A working blast furnace. At the left you can see the rail track and a railway wagon taking materials to be tipped into the top of the furnace.













Steam and clouds on a very cold damp day.


















There is now a new canal hafen in town, built since we were last here eight years ago, and there was a boat loading or unloading there when we passed by last Monday, and there is plenty of room for more.


Click below for more info

Arcelor Mittal's website





And a pie chart from Arcelor Mittal's downloadable brochure, showing what their steel is used for. Interesting stuff.


Wednesday 9 October 2013

Monday 7th October 2013 Abv Neuhaus lock to EHS for Winter. 31.1kms no locks


Sign Winter's fast approaching - chimney smoking.
Neuhaus

Grey, overcast, but milder dry and no wind. It took us forty minutes to untie and heave the quant poles back on board plus all the planks, ropes and pins. Set off at 10.10 am. 










Tree felled by beaver. Spieskanal
A small boy on a bike had been past towards the lock then back – he and his mate were fishing about 50m beyond the place where we’d been moored. Mike asked if there was no school today – no, they replied, they were on holiday, but both were looking very furtive and guilty so we think they were bunking off. 







Shooting hide - note others in far distance
On up the Spieskanal taking photos of trees the beavers had eaten and a series of shooting hides around the edges of a very large open field. Turned right on to the OSK at 10.35 am with nothing else moving but us. 

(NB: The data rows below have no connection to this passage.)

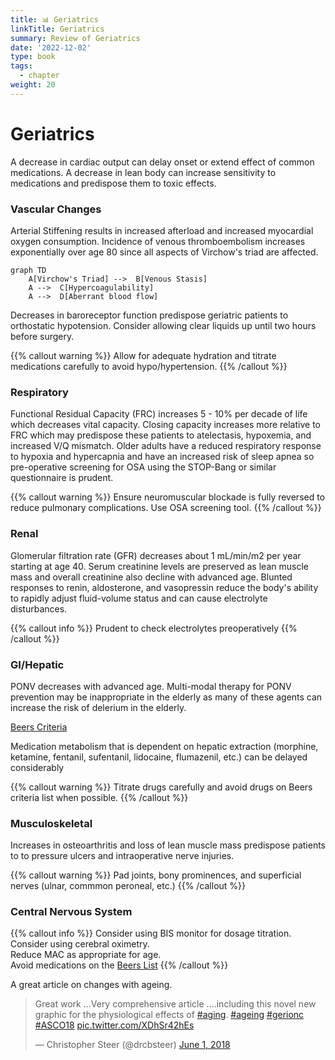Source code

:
 ```yaml
---
title: 📊 Geriatrics
linkTitle: Geriatrics
summary: Review of Geriatrics
date: '2022-12-02'
type: book
tags:
  - chapter
weight: 20
---
```


# Geriatrics


A decrease in cardiac output can delay onset or extend effect of common medications.  A decrease in lean body can increase sensitivity to medications and predispose them to toxic effects.

### Vascular Changes

Arterial Stiffening results in increased afterload and increased myocardial oxygen consumption.
Incidence of venous thromboembolism increases exponentially over age 80 since all aspects of Virchow's triad are affected.

```mermaid
graph TD
    A[Virchow's Triad] -->  B[Venous Stasis]
    A -->  C[Hypercoagulability]
    A -->  D[Aberrant blood flow]
```

Decreases in baroreceptor function predispose geriatric patients to orthostatic hypotension.  Consider allowing clear liquids up until two hours before surgery.

{{% callout warning %}}
Allow for adequate hydration and titrate medications carefully to avoid hypo/hypertension.
{{% /callout %}}


### Respiratory

Functional Residual Capacity (FRC) increases 5 - 10% per decade of life which decreases vital capacity.  Closing capacity increases more relative to FRC which may predispose these patients to atelectasis, hypoxemia, and increased V/Q mismatch.  Older adults have a reduced respiratory response to hypoxia and hypercapnia and have an increased risk of sleep apnea so pre-operative screening for OSA using the STOP-Bang or similar questionnaire is prudent.

{{% callout warning %}}
Ensure neuromuscular blockade is fully reversed to reduce pulmonary complications.
Use OSA screening tool.
{{% /callout %}}

### Renal

Glomerular filtration rate (GFR) decreases about 1 mL/min/m2 per year starting at age 40.  Serum creatinine levels are preserved as lean muscle mass and overall creatinine also decline with advanced age.  Blunted responses to renin, aldosterone, and vasopressin reduce the body's ability to rapidly adjust fluid-volume status and can cause electrolyte disturbances.

{{% callout info %}}
Prudent to check electrolytes preoperatively
{{% /callout %}}

### GI/Hepatic

PONV decreases with advanced age.  Multi-modal therapy for PONV prevention may be inappropriate in the elderly as many of these agents can increase the risk of delerium in the elderly.

[Beers Criteria](https://dcri.org/wp-content/uploads/2016/11/2012AGSBeersCriteriaCitations.pdf)

Medication metabolism that is dependent on hepatic extraction (morphine, ketamine, fentanil, sufentanil, lidocaine, flumazenil, etc.) can be delayed considerably

{{% callout warning %}}
Titrate drugs carefully and avoid drugs on Beers criteria list when possible.
{{% /callout %}}

### Musculoskeletal

Increases in osteoarthritis and loss of lean muscle mass predispose patients to to pressure ulcers and intraoperative nerve injuries.

{{% callout warning %}}
Pad joints, bony prominences,  and superficial nerves (ulnar, commmon peroneal, etc.)
{{% /callout %}}


### Central Nervous System


{{% callout info %}}
Consider using BIS monitor for dosage titration.  
Consider using cerebral oximetry.  
Reduce MAC as appropriate for age.  
Avoid medications on the [Beers List](https://dcri.org/wp-content/uploads/2016/11/2012AGSBeersCriteriaCitations.pdf)
{{% /callout %}}

A great article on changes with ageing.

<blockquote class="twitter-tweet"><p lang="en" dir="ltr">Great work ...Very comprehensive article ....including this novel new graphic for the physiological effects of <a href="https://twitter.com/hashtag/aging?src=hash&amp;ref_src=twsrc%5Etfw">#aging</a>. <a href="https://twitter.com/hashtag/ageing?src=hash&amp;ref_src=twsrc%5Etfw">#ageing</a> <a href="https://twitter.com/hashtag/gerionc?src=hash&amp;ref_src=twsrc%5Etfw">#gerionc</a> <a href="https://twitter.com/hashtag/ASCO18?src=hash&amp;ref_src=twsrc%5Etfw">#ASCO18</a> <a href="https://t.co/XDhSr42hEs">pic.twitter.com/XDhSr42hEs</a></p>&mdash; Christopher Steer (@drcbsteer) <a href="https://twitter.com/drcbsteer/status/1002510376741851136?ref_src=twsrc%5Etfw">June 1, 2018</a></blockquote> <script async src="https://platform.twitter.com/widgets.js" charset="utf-8"></script>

Another tree eaten away by beaver






At KP99 we passed the abutments of a long demolished bridge just before the hamlet of Biegenbrück, on our right, and a road appeared beyond a narrow belt of trees and remained parallel to the canal for the next 2kms. A passing lorry hooted – and we replied – as the road veered away from the canal. Just us and the forest again. 

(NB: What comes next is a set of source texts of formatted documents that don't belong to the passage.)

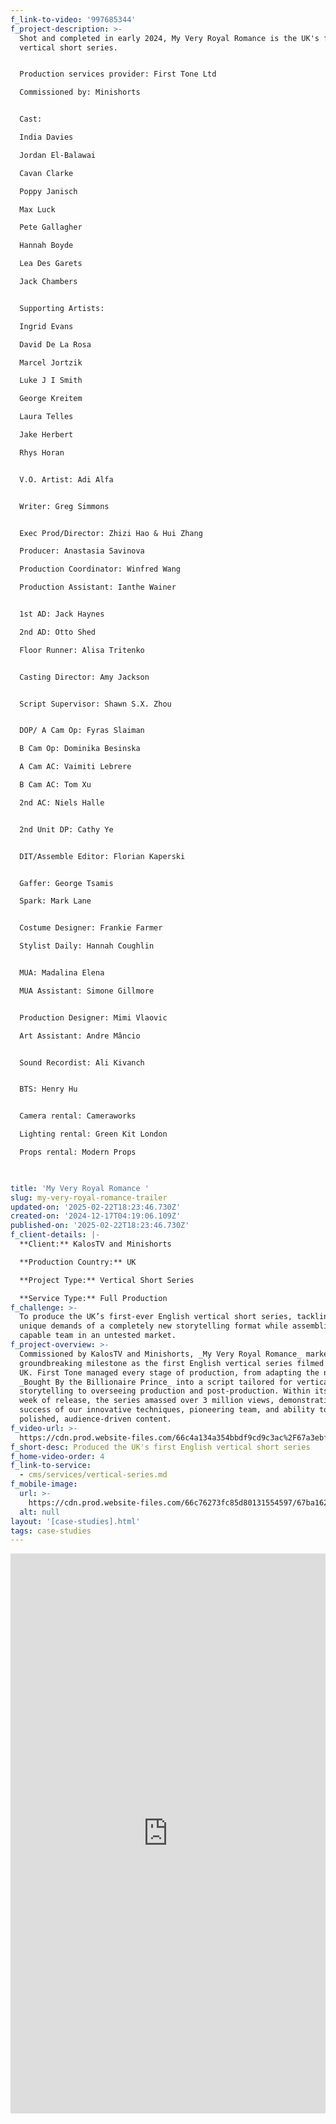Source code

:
 ```yaml
---
f_link-to-video: '997685344'
f_project-description: >-
  Shot and completed in early 2024, My Very Royal Romance is the UK's first-ever
  vertical short series.


  Production services provider: First Tone Ltd  

  Commissioned by: Minishorts


  Cast:  

  India Davies  

  Jordan El-Balawai  

  Cavan Clarke  

  Poppy Janisch  

  Max Luck  

  Pete Gallagher  

  Hannah Boyde  

  Lea Des Garets  

  Jack Chambers


  Supporting Artists:  

  Ingrid Evans  

  David De La Rosa  

  Marcel Jortzik  

  Luke J I Smith  

  George Kreitem  

  Laura Telles  

  Jake Herbert  

  Rhys Horan


  V.O. Artist: Adi Alfa


  Writer: Greg Simmons


  Exec Prod/Director: Zhizi Hao & Hui Zhang  

  Producer: Anastasia Savinova  

  Production Coordinator: Winfred Wang  

  Production Assistant: Ianthe Wainer


  1st AD: Jack Haynes  

  2nd AD: Otto Shed  

  Floor Runner: Alisa Tritenko


  Casting Director: Amy Jackson


  Script Supervisor: Shawn S.X. Zhou


  DOP/ A Cam Op: Fyras Slaiman  

  B Cam Op: Dominika Besinska  

  A Cam AC: Vaimiti Lebrere  

  B Cam AC: Tom Xu  

  2nd AC: Niels Halle


  2nd Unit DP: Cathy Ye


  DIT/Assemble Editor: Florian Kaperski


  Gaffer: George Tsamis  

  Spark: Mark Lane


  Costume Designer: Frankie Farmer  

  Stylist Daily: Hannah Coughlin


  MUA: Madalina Elena  

  MUA Assistant: Simone Gillmore


  Production Designer: Mimi Vlaovic  

  Art Assistant: Andre Mâncio


  Sound Recordist: Ali Kivanch


  BTS: Henry Hu


  Camera rental: Cameraworks  

  Lighting rental: Green Kit London  

  Props rental: Modern Props


  ‍
title: 'My Very Royal Romance '
slug: my-very-royal-romance-trailer
updated-on: '2025-02-22T18:23:46.730Z'
created-on: '2024-12-17T04:19:06.109Z'
published-on: '2025-02-22T18:23:46.730Z'
f_client-details: |-
  **Client:** KalosTV and Minishorts

  **Production Country:** UK

  **Project Type:** Vertical Short Series

  **Service Type:** Full Production
f_challenge: >-
  To produce the UK’s first-ever English vertical short series, tackling the
  unique demands of a completely new storytelling format while assembling a
  capable team in an untested market.
f_project-overview: >-
  Commissioned by KalosTV and Minishorts, _My Very Royal Romance_ marked a
  groundbreaking milestone as the first English vertical series filmed in the
  UK. First Tone managed every stage of production, from adapting the novel
  _Bought By the Billionaire Prince_ into a script tailored for vertical
  storytelling to overseeing production and post-production. Within its first
  week of release, the series amassed over 3 million views, demonstrating the
  success of our innovative techniques, pioneering team, and ability to deliver
  polished, audience-driven content.
f_video-url: >-
  https://cdn.prod.website-files.com/66c4a134a354bbdf9cd9c3ac%2F67a3ebf5bde49f8ae758d746_My%20Very%20Royal%20Romance-transcode.mp4
f_short-desc: Produced the UK's first English vertical short series
f_home-video-order: 4
f_link-to-service:
  - cms/services/vertical-series.md
f_mobile-image:
  url: >-
    https://cdn.prod.website-files.com/66c76273fc85d80131554597/67ba162ebf65d7c71002f808_Screenshot%202025-02-22%20at%2010.22.42.png
  alt: null
layout: '[case-studies].html'
tags: case-studies
---
```


<div style="padding:177.78% 0 0 0;position:relative;"><iframe src="https://player.vimeo.com/video/997685344?badge=0&amp;autopause=0&amp;player\_id=0&amp;app\_id=58479" frameborder="0" allow="autoplay; fullscreen; picture-in-picture; clipboard-write" style="position:absolute;top:0;left:0;width:100%;height:100%;" title="My Very Royal Romance - Trailer"></iframe></div><script src="https://player.vimeo.com/api/player.js"></script>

Junc Spieskanal and OSK looking towards Berlin
A dark brown bird of prey flew fast between the close-packed silver birch trees to our left and was gone. Mullröse’s moorings in a small lake looked full, but the new(ish) 48hour moorings on the main canal were empty except for a lone youth who was fishing there. 







Old house at Mullrose
Surprised to see a group of mergansers that were swimming along the canal take off and fly past the boat. Bare pieces of tree branches were floating in the canal – the remains of beaver snacks! 

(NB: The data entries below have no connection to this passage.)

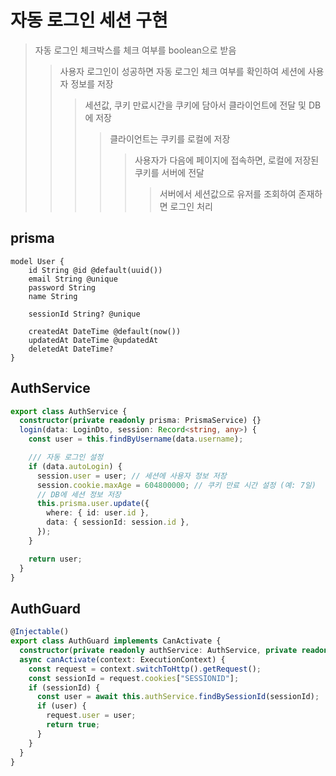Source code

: # 자동 로그인 세션 구현

> 자동 로그인 체크박스를 체크 여부를 boolean으로 받음
>
> > 사용자 로그인이 성공하면 자동 로그인 체크 여부를 확인하여 세션에 사용자 정보를 저장
> >
> > > 세션값, 쿠키 만료시간을 쿠키에 담아서 클라이언트에 전달 및 DB에 저장
> > >
> > > > 클라이언트는 쿠키를 로컬에 저장
> > > >
> > > > > 사용자가 다음에 페이지에 접속하면, 로컬에 저장된 쿠키를 서버에 전달
> > > > >
> > > > > > 서버에서 세션값으로 유저를 조회하여 존재하면 로그인 처리

## prisma

```prisma
model User {
    id String @id @default(uuid())
    email String @unique
    password String
    name String

    sessionId String? @unique

    createdAt DateTime @default(now())
    updatedAt DateTime @updatedAt
    deletedAt DateTime?
}
```

## AuthService

```ts
export class AuthService {
  constructor(private readonly prisma: PrismaService) {}
  login(data: LoginDto, session: Record<string, any>) {
    const user = this.findByUsername(data.username);

    /// 자동 로그인 설정
    if (data.autoLogin) {
      session.user = user; // 세션에 사용자 정보 저장
      session.cookie.maxAge = 604800000; // 쿠키 만료 시간 설정 (예: 7일)
      // DB에 세션 정보 저장
      this.prisma.user.update({
        where: { id: user.id },
        data: { sessionId: session.id },
      });
    }

    return user;
  }
}
```

## AuthGuard

```ts
@Injectable()
export class AuthGuard implements CanActivate {
  constructor(private readonly authService: AuthService, private readonly jwtService: JwtService) {}
  async canActivate(context: ExecutionContext) {
    const request = context.switchToHttp().getRequest();
    const sessionId = request.cookies["SESSIONID"];
    if (sessionId) {
      const user = await this.authService.findBySessionId(sessionId);
      if (user) {
        request.user = user;
        return true;
      }
    }
  }
}
```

Can't see the woods for the trees!
A fisherman was sitting next to the canal by a layby that had a huge pile of rocks at the back of it. He didn’t speak or wave. Under the road bridge at Rautenkranz, noting two strain gauges under the bridge and signs that looked like a large vessel had at some time hit the middle of the bridge taking chunks of concrete out of it. 






Two of the half dozen mowing machines. 
Saw the fleeting glimpse of a deer and more mergansers. A group of tractors, at least five maybe six of them, with long arms for mowing were cutting the grass along the right hand side where the canal was on a small embankment as it turned gradually to the right, running in a more south-easterly direction. 





New bridge under construction at KP118

Spotted several large shaggy parasol mushrooms growing along the bank, inaccessible to us due to rocks all along the edge (but I’m sure our old mate Ray would have found a way to get them). Took photos of the new road bridge under construction at KP118 and shortly after we saw more deer and I managed to take a photo (not very good too far away). 




EKO Steel works at Eisenhuttenstadt
Under the Pohlitz/Ziltendorf road bridge and two youths who were fishing just beyond the road bridge started laughing as we went past and didn’t return our greetings, but a short distance after that an old chap who was fishing waved and smiled, which made us feel a whole lot better. I took loads of photos as we passed through the sprawling industrial site of the EKO steel works on the outskirts of Eisenhüttenstadt, with piles of raw materials on the left bank and covered conveyers to take them across to the right bank where the steel making plant was located. 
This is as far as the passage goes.